▶ _Instructions for the task_: Copy the lines running from the one that contains "1. 在**Count**上" to the end of the entries below, exactly and with no pictures.

▶ _Data records_:
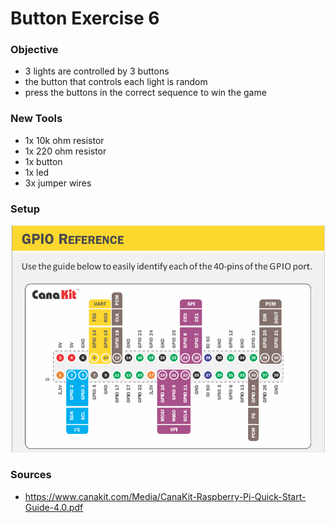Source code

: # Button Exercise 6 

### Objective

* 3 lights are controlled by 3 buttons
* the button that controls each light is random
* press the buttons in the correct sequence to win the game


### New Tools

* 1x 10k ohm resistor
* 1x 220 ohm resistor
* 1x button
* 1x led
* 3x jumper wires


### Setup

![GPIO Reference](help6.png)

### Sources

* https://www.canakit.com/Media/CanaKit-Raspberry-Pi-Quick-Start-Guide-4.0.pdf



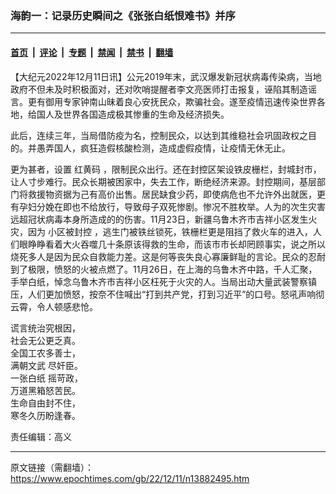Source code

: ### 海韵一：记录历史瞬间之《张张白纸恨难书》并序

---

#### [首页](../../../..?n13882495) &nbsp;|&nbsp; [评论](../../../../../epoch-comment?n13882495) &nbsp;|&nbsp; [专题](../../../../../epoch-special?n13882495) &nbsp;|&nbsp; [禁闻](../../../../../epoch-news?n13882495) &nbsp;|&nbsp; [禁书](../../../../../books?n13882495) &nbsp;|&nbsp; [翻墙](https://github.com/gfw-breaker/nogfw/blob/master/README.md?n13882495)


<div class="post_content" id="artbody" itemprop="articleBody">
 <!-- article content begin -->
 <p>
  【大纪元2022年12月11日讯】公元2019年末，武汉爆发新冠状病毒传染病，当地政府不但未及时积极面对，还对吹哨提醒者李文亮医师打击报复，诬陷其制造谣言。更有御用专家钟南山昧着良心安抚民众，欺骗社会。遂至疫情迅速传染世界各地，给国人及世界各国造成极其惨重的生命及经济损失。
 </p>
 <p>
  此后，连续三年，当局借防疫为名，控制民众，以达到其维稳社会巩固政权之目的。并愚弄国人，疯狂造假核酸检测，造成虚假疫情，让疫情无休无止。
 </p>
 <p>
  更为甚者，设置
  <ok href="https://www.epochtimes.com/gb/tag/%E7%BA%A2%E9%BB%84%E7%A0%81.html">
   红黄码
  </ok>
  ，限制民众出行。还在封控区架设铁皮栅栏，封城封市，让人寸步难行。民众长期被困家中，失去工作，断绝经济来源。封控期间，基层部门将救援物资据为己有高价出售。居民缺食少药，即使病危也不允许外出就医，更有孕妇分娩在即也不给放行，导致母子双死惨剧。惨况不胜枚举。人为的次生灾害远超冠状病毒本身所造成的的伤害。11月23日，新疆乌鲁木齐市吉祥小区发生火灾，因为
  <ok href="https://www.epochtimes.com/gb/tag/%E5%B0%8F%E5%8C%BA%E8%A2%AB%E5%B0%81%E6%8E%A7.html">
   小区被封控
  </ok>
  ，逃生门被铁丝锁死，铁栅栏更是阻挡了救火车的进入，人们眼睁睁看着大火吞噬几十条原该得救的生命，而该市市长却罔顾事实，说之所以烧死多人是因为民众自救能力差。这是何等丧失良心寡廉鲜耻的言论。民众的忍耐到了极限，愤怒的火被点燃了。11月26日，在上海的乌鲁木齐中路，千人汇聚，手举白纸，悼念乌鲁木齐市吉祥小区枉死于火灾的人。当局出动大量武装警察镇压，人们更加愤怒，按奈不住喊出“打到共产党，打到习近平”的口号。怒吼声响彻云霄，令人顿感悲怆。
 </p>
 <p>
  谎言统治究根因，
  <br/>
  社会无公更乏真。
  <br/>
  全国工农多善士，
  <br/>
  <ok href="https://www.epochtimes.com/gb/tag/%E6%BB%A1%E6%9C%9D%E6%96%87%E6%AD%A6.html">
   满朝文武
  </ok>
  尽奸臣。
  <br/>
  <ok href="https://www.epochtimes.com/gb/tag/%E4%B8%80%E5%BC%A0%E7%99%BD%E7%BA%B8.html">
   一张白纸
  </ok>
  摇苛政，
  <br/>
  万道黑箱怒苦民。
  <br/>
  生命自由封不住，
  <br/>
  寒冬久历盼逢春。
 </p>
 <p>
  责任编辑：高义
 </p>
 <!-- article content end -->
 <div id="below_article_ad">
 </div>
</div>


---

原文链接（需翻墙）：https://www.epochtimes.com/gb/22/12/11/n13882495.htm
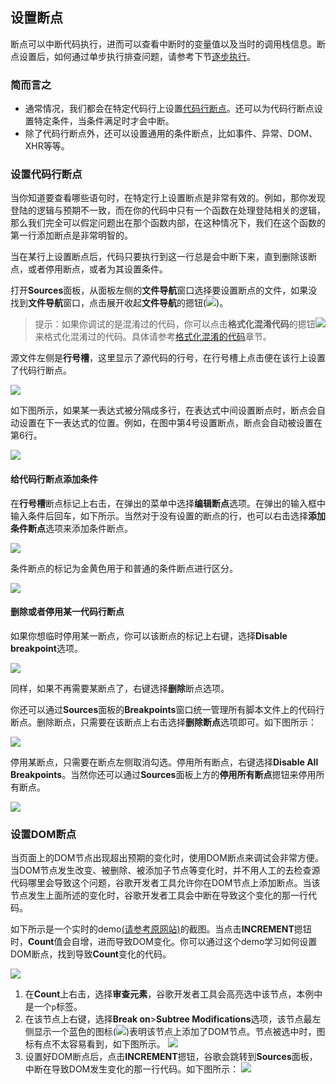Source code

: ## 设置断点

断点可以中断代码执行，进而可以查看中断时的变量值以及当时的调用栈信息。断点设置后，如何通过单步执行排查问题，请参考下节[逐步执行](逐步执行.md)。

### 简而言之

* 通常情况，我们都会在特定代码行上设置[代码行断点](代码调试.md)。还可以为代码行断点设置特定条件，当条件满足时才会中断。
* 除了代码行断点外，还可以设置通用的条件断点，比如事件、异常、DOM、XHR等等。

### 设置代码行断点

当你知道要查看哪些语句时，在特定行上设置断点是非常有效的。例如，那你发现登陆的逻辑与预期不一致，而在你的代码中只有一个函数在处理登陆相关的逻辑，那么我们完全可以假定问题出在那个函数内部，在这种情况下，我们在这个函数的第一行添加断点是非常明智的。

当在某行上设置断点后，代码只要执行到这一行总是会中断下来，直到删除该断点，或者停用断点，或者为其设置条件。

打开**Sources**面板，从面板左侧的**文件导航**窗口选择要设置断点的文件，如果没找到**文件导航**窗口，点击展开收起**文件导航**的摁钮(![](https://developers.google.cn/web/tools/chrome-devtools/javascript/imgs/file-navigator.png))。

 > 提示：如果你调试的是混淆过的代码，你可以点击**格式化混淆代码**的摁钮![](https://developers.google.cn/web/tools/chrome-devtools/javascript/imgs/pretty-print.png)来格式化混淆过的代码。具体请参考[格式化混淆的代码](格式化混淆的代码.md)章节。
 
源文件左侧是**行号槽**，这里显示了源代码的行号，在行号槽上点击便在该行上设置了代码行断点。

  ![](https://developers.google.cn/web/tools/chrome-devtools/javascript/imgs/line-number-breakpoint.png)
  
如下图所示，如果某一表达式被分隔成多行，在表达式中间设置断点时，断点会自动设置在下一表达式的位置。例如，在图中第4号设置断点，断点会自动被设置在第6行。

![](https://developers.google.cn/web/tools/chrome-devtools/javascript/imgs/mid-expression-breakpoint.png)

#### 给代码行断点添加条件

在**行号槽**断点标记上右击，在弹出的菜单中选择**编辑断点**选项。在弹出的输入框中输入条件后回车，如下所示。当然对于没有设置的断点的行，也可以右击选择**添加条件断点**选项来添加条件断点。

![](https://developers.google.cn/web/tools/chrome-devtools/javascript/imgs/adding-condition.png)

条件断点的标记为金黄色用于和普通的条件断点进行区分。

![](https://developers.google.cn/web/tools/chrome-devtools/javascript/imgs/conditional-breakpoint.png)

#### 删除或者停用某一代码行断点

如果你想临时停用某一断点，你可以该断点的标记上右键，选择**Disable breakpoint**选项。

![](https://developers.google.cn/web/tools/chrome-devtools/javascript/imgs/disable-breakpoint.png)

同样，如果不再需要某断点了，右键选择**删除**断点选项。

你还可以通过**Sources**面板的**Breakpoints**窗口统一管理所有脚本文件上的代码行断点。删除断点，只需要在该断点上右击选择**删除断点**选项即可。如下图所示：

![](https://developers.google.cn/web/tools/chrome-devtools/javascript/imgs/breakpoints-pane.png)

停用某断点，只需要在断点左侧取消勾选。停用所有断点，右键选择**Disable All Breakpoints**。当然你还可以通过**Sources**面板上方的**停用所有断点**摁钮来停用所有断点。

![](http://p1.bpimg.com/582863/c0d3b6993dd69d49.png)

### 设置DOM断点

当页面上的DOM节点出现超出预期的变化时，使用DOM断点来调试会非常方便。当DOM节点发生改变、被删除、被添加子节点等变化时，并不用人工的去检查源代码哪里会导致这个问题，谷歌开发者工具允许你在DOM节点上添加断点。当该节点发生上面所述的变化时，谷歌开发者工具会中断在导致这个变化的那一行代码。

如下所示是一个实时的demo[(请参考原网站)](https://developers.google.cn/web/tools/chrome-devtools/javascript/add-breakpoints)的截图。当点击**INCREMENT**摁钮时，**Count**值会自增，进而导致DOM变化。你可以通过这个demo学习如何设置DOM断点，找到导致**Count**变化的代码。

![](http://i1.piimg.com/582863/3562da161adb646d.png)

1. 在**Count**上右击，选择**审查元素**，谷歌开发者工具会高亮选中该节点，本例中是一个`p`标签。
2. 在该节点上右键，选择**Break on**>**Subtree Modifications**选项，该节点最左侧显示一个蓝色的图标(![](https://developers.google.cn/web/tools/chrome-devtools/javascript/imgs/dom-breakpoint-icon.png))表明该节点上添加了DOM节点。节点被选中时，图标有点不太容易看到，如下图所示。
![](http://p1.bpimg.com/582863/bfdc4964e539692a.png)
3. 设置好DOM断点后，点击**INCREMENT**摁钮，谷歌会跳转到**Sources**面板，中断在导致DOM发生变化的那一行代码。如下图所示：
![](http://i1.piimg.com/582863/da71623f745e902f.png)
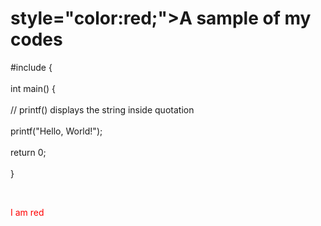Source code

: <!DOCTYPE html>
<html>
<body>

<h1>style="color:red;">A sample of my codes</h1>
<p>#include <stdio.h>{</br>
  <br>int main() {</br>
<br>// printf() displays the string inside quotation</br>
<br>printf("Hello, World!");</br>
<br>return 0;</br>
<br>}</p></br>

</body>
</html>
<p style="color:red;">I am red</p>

▶ _Written solution_:
1. 在**Count**上右击，选择**审查元素**，谷歌开发者工具会高亮选中该节点，本例中是一个`p`标签。
2. 在该节点上右键，选择**Break on**>**Subtree Modifications**选项，该节点最左侧显示一个蓝色的图标(![](https://developers.google.cn/web/tools/chrome-devtools/javascript/imgs/dom-breakpoint-icon.png))表明该节点上添加了DOM节点。节点被选中时，图标有点不太容易看到，如下图所示。
![](http://p1.bpimg.com/582863/bfdc4964e539692a.png)
3. 设置好DOM断点后，点击**INCREMENT**摁钮，谷歌会跳转到**Sources**面板，中断在导致DOM发生变化的那一行代码。如下图所示：
![](http://i1.piimg.com/582863/da71623f745e902f.png)
Source code

: <!DOCTYPE html>
<html>
<body>

<h1>style="color:red;">A sample of my codes</h1>
<p>#include <stdio.h>{</br>
  <br>int main() {</br>
<br>// printf() displays the string inside quotation</br>
<br>printf("Hello, World!");</br>
<br>return 0;</br>
<br>}</p></br>

</body>
</html>
<p style="color:red;">I am red</p>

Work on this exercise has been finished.